Gegen den wegen 118-fachen Missbrauchs angeklagten katholischen Priester U. soll an diesem Freitag vor dem Landgericht Köln das Urteil fallen.
Köln – Gegen den wegen 118-fachen Missbrauchs angeklagten katholischen Priester U. soll an diesem Freitag vor dem Landgericht Köln das Urteil fallen. Dem frühere Seelsorger in Gummersbach, Wuppertal und Zülpich wird vorgeworfen, zwischen 1993 und 2018 insgesamt neun minderjährige Mädchen sexuell missbraucht zu haben – davon in etlichen Fällen schwer. Die mutmaßlichen Betroffenen sollen bei vielen Taten noch nicht einmal 14 Jahre alt gewesen sein.

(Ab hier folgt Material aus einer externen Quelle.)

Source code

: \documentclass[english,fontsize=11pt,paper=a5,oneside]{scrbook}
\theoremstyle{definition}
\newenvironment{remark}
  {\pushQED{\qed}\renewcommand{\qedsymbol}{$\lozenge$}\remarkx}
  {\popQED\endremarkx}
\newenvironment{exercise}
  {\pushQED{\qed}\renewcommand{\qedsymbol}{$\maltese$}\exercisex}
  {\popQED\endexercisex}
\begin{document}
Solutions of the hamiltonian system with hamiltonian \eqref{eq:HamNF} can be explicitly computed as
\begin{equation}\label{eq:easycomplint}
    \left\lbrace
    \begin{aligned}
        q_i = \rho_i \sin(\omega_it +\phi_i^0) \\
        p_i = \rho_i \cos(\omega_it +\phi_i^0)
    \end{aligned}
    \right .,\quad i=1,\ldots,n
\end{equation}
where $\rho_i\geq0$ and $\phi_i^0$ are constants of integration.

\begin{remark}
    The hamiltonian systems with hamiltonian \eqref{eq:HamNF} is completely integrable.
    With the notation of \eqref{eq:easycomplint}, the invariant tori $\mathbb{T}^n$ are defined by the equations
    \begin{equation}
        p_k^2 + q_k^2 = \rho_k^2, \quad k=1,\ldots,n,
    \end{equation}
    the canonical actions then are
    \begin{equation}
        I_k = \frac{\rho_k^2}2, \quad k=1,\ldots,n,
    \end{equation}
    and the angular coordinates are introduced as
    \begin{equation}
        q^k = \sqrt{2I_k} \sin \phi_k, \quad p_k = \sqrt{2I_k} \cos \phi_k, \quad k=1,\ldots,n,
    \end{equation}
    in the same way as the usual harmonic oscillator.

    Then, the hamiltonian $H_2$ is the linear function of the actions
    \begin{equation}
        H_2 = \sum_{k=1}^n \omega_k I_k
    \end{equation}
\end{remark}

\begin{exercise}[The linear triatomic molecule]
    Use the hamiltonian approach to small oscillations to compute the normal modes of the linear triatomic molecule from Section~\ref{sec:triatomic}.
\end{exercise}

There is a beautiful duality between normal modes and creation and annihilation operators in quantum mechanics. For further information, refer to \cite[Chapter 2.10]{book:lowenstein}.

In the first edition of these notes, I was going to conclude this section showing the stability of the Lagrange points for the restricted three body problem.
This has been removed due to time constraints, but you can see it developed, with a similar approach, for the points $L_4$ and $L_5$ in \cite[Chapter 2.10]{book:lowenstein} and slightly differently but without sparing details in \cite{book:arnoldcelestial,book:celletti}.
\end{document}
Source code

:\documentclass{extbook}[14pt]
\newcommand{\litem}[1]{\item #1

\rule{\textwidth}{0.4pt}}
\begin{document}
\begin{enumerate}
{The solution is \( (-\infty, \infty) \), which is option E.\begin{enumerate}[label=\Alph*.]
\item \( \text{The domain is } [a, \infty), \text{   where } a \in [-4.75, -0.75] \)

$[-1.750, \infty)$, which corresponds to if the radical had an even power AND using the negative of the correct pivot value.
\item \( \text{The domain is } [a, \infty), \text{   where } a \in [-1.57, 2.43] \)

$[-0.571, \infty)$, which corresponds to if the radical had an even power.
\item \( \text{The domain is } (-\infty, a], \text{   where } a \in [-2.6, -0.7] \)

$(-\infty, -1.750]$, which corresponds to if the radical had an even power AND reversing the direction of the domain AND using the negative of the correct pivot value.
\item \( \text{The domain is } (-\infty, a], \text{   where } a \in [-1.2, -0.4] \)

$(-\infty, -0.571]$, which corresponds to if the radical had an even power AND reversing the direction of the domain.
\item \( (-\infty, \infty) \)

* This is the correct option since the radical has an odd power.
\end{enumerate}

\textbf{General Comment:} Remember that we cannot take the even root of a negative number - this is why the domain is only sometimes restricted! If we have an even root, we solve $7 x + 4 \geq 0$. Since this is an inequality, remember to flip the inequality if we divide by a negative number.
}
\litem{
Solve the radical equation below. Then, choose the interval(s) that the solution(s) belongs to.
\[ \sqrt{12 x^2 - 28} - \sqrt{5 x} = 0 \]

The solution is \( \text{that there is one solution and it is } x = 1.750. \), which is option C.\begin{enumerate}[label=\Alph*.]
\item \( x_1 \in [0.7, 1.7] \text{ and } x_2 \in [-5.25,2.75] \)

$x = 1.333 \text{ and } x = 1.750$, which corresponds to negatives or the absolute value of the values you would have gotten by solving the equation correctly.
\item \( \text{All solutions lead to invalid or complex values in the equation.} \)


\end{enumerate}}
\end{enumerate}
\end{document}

Wie Puzzleteile eines schockierenden Ganzen fügen sich die öffentlichen Verhandlungstage in einem Missbrauchsprozess vor dem Landgericht Köln zusammen. In den vergangenen drei Verhandlungsmonaten zeichneten Zeugen das Bild eines Seelsorgers, dem es gelungen sein soll, sein Umfeld zu täuschen und minderjährige Mädchen zu missbrauchen. Der mögliche Serientäter genoss das Vertrauen einer Mutter, an deren Tochter er sich sogar in ihrem eigenen Haus vergangen haben soll. Sein Arbeitgeber Kirche schaute offenbar nicht konsequent genug hin.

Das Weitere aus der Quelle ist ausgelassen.